Distributed computing in JavaScript has been attempted numerous times before:

The problems commonly associated with Parasitic Javascript are

  • Security: The worker scripts could modify the host site. Also the data and algorithms used in the computation are visible to the clients.
  • Performance: A few years ago JavaScript implementations were  still rather slow.
  • Latency: Most distributed computing applications are not l because the input data is so large. The latency from sending this data to workers would kill any large-data computation.
  • Reliability: Workers in this kind of setup are not trustworthy and fail often (when the user navigates away form the host site)
  • Restrictiveness: The in-browser JavaScript runtime is not sufficient for complex calculations. There is no binary protocol and data cannot be encrypted. Data cannot be streamed. Data cannot be requested and sent back across different domains.

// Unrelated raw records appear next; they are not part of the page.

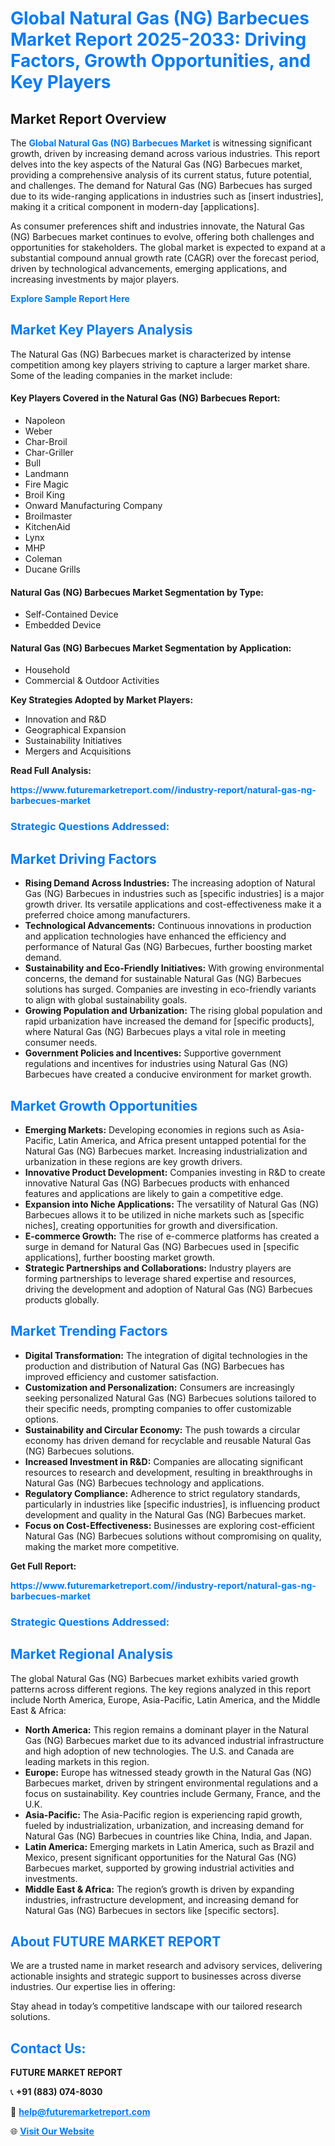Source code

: <h1 style="color: #007BFF;">Global Natural Gas (NG) Barbecues Market Report 2025-2033: Driving Factors, Growth Opportunities, and Key Players</h1>

<section id="overview">
<h2>Market Report Overview</h2>
<p>The <a href="https://www.futuremarketreport.com//industry-report/natural-gas-ng-barbecues-market" style="color: #007BFF; text-decoration: none;"><strong>Global Natural Gas (NG) Barbecues Market</strong></a> is witnessing significant growth, driven by increasing demand across various industries. This report delves into the key aspects of the Natural Gas (NG) Barbecues market, providing a comprehensive analysis of its current status, future potential, and challenges. The demand for Natural Gas (NG) Barbecues has surged due to its wide-ranging applications in industries such as [insert industries], making it a critical component in modern-day [applications].</p>
<p>As consumer preferences shift and industries innovate, the Natural Gas (NG) Barbecues market continues to evolve, offering both challenges and opportunities for stakeholders. The global market is expected to expand at a substantial compound annual growth rate (CAGR) over the forecast period, driven by technological advancements, emerging applications, and increasing investments by major players.</p>
</section>

<section id="overview">
<p><a href="https://www.futuremarketreport.com//request-sample/reportId=50622" style="color: #007BFF; text-decoration: none;"><strong>Explore Sample Report Here</strong></a></p>
</section>

<section id="key-players">
<h2 style="color: #007BFF;">Market Key Players Analysis</h2>
<p>The Natural Gas (NG) Barbecues market is characterized by intense competition among key players striving to capture a larger market share. Some of the leading companies in the market include:</p>
<h4>Key Players Covered in the Natural Gas (NG) Barbecues Report:</h4>
<ul><li>Napoleon</li><li>Weber</li><li>Char-Broil</li><li>Char-Griller</li><li>Bull</li><li>Landmann</li><li>Fire Magic</li><li>Broil King</li><li>Onward Manufacturing Company</li><li>Broilmaster</li><li>KitchenAid</li><li>Lynx</li><li>MHP</li><li>Coleman</li><li>Ducane Grills</li></ul>
<h4>Natural Gas (NG) Barbecues Market Segmentation by Type:</h4>
<ul><li>Self-Contained Device</li><li>Embedded Device</li></ul>

<h4>Natural Gas (NG) Barbecues Market Segmentation by Application:</h4>
<ul><li>Household</li><li>Commercial &amp; Outdoor Activities</li></ul>
<p><strong>Key Strategies Adopted by Market Players:</strong></p>
<ul>
<li>Innovation and R&D</li>
<li>Geographical Expansion</li>
<li>Sustainability Initiatives</li>
<li>Mergers and Acquisitions</li>
</ul>
</section>

<section>
<p><strong>Read Full Analysis: </strong></p><a href="https://www.futuremarketreport.com//industry-report/natural-gas-ng-barbecues-market" style="color: #007BFF; text-decoration: none;"><strong>https://www.futuremarketreport.com//industry-report/natural-gas-ng-barbecues-market</strong></a>
<h3 style="color: #007BFF;">Strategic Questions Addressed:</h3>
</section>

<section id="driving-factors">
<h2 style="color: #007BFF;">Market Driving Factors</h2>
<ul>
<li><strong>Rising Demand Across Industries:</strong> The increasing adoption of Natural Gas (NG) Barbecues in industries such as [specific industries] is a major growth driver. Its versatile applications and cost-effectiveness make it a preferred choice among manufacturers.</li>
<li><strong>Technological Advancements:</strong> Continuous innovations in production and application technologies have enhanced the efficiency and performance of Natural Gas (NG) Barbecues, further boosting market demand.</li>
<li><strong>Sustainability and Eco-Friendly Initiatives:</strong> With growing environmental concerns, the demand for sustainable Natural Gas (NG) Barbecues solutions has surged. Companies are investing in eco-friendly variants to align with global sustainability goals.</li>
<li><strong>Growing Population and Urbanization:</strong> The rising global population and rapid urbanization have increased the demand for [specific products], where Natural Gas (NG) Barbecues plays a vital role in meeting consumer needs.</li>
<li><strong>Government Policies and Incentives:</strong> Supportive government regulations and incentives for industries using Natural Gas (NG) Barbecues have created a conducive environment for market growth.</li>
</ul>
</section>

<section id="growth-opportunities">
<h2 style="color: #007BFF;">Market Growth Opportunities</h2>
<ul>
<li><strong>Emerging Markets:</strong> Developing economies in regions such as Asia-Pacific, Latin America, and Africa present untapped potential for the Natural Gas (NG) Barbecues market. Increasing industrialization and urbanization in these regions are key growth drivers.</li>
<li><strong>Innovative Product Development:</strong> Companies investing in R&D to create innovative Natural Gas (NG) Barbecues products with enhanced features and applications are likely to gain a competitive edge.</li>
<li><strong>Expansion into Niche Applications:</strong> The versatility of Natural Gas (NG) Barbecues allows it to be utilized in niche markets such as [specific niches], creating opportunities for growth and diversification.</li>
<li><strong>E-commerce Growth:</strong> The rise of e-commerce platforms has created a surge in demand for Natural Gas (NG) Barbecues used in [specific applications], further boosting market growth.</li>
<li><strong>Strategic Partnerships and Collaborations:</strong> Industry players are forming partnerships to leverage shared expertise and resources, driving the development and adoption of Natural Gas (NG) Barbecues products globally.</li>
</ul>
</section>

<section id="trending-factors">
<h2 style="color: #007BFF;">Market Trending Factors</h2>
<ul>
<li><strong>Digital Transformation:</strong> The integration of digital technologies in the production and distribution of Natural Gas (NG) Barbecues has improved efficiency and customer satisfaction.</li>
<li><strong>Customization and Personalization:</strong> Consumers are increasingly seeking personalized Natural Gas (NG) Barbecues solutions tailored to their specific needs, prompting companies to offer customizable options.</li>
<li><strong>Sustainability and Circular Economy:</strong> The push towards a circular economy has driven demand for recyclable and reusable Natural Gas (NG) Barbecues solutions.</li>
<li><strong>Increased Investment in R&D:</strong> Companies are allocating significant resources to research and development, resulting in breakthroughs in Natural Gas (NG) Barbecues technology and applications.</li>
<li><strong>Regulatory Compliance:</strong> Adherence to strict regulatory standards, particularly in industries like [specific industries], is influencing product development and quality in the Natural Gas (NG) Barbecues market.</li>
<li><strong>Focus on Cost-Effectiveness:</strong> Businesses are exploring cost-efficient Natural Gas (NG) Barbecues solutions without compromising on quality, making the market more competitive.</li>
</ul>
</section>

<section>
<p><strong>Get Full Report: </strong></p><a href="https://www.futuremarketreport.com//industry-report/natural-gas-ng-barbecues-market" style="color: #007BFF; text-decoration: none;"><strong>https://www.futuremarketreport.com//industry-report/natural-gas-ng-barbecues-market</strong></a>
<h3 style="color: #007BFF;">Strategic Questions Addressed:</h3>
</section>


<section id="regional-analysis">
<h2 style="color: #007BFF;">Market Regional Analysis</h2>
<p>The global Natural Gas (NG) Barbecues market exhibits varied growth patterns across different regions. The key regions analyzed in this report include North America, Europe, Asia-Pacific, Latin America, and the Middle East & Africa:</p>
<ul>
<li><strong>North America:</strong> This region remains a dominant player in the Natural Gas (NG) Barbecues market due to its advanced industrial infrastructure and high adoption of new technologies. The U.S. and Canada are leading markets in this region.</li>
<li><strong>Europe:</strong> Europe has witnessed steady growth in the Natural Gas (NG) Barbecues market, driven by stringent environmental regulations and a focus on sustainability. Key countries include Germany, France, and the U.K.</li>
<li><strong>Asia-Pacific:</strong> The Asia-Pacific region is experiencing rapid growth, fueled by industrialization, urbanization, and increasing demand for Natural Gas (NG) Barbecues in countries like China, India, and Japan.</li>
<li><strong>Latin America:</strong> Emerging markets in Latin America, such as Brazil and Mexico, present significant opportunities for the Natural Gas (NG) Barbecues market, supported by growing industrial activities and investments.</li>
<li><strong>Middle East & Africa:</strong> The region’s growth is driven by expanding industries, infrastructure development, and increasing demand for Natural Gas (NG) Barbecues in sectors like [specific sectors].</li>
</ul>
</section>

<footer>
<h2 style="color: #007BFF;">About FUTURE MARKET REPORT</h2>
<p>We are a trusted name in market research and advisory services, delivering actionable insights and strategic support to businesses across diverse industries. Our expertise lies in offering:</p>

<p>Stay ahead in today’s competitive landscape with our tailored research solutions.</p>

<h2 style="color: #007BFF;">Contact Us:</h2>
<p><strong>FUTURE MARKET REPORT</strong></p>
<p>📞 <strong>+91 (883) 074-8030</strong></p>
<p>📧 <strong><a href="mailto:help@futuremarketreport.com" style="color: #007BFF;">help@futuremarketreport.com</a></strong></p>
<p>🌐 <strong><a href="https://www.futuremarketreport.com/" style="color: #007BFF;">Visit Our Website</a></strong></p>
</footer>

Using the upcoming WebWorkers standard makes it impossible for workers to modify the host site and the performance of modern JavaScript engines with JIT compilers is not too bad. Some of the restrictiveness may be solved by technological advances, but let’s not count on that.

What now?

So what have we got? We can run jobs on large numbers of unreliable, non-trustworthy workers with slow transfer speeds in a restricted, sandboxed environment. Now we’re looking for a class of problems that are well suited for that scenario.

Most Map Reduce jobs seem to run some sort of analysis on terabytes of data with chunk sizes of 64MB. That’s not going to work in our case. But what if the data sizes were generally small, or the data was publicly available, or the data could be randomly generated? How about a distributed count of words in Wikipedia? Or a Monte Carlo simulation for investment portfolios (thanks Tobias!)? Or an analysis of a person’s interests and habits on the internet?

As I said, there’s a few things to figure out and the technology may not quite there yet/widespread. But that doesn’t mean that it’s not worth a shot. And before we know it the next wave of technologies such as Google’s native client will be available and we can run BOINC in everybody’s browsers :)

We’d appreciate any input on the topic since we’re new to distributed computing.

Update 1: Voting at Node Knockout has ended and we came in second in the innovation category and seventh overall. Not too bad :) Thanks for all the support and congratulations to the winners!

Update 2: We got covered in the MIT Technology Review (errr, the blog at least). We also got a shout-out on the changelog (starts at 8.30min)

No related posts.

From → Technology

13 Comments
  1. I made jsdc a few years ago, and more recently I made http://distributed-pi.appspot.com/static/beta.html (Someone else made http://www.csc.liv.ac.uk/~acollins/pi which does pretty much the same thing with more pretty charts and a non-broken implementation).

    • jonas.huckestein permalink

      Updated with links antimatter’s links. Thanks!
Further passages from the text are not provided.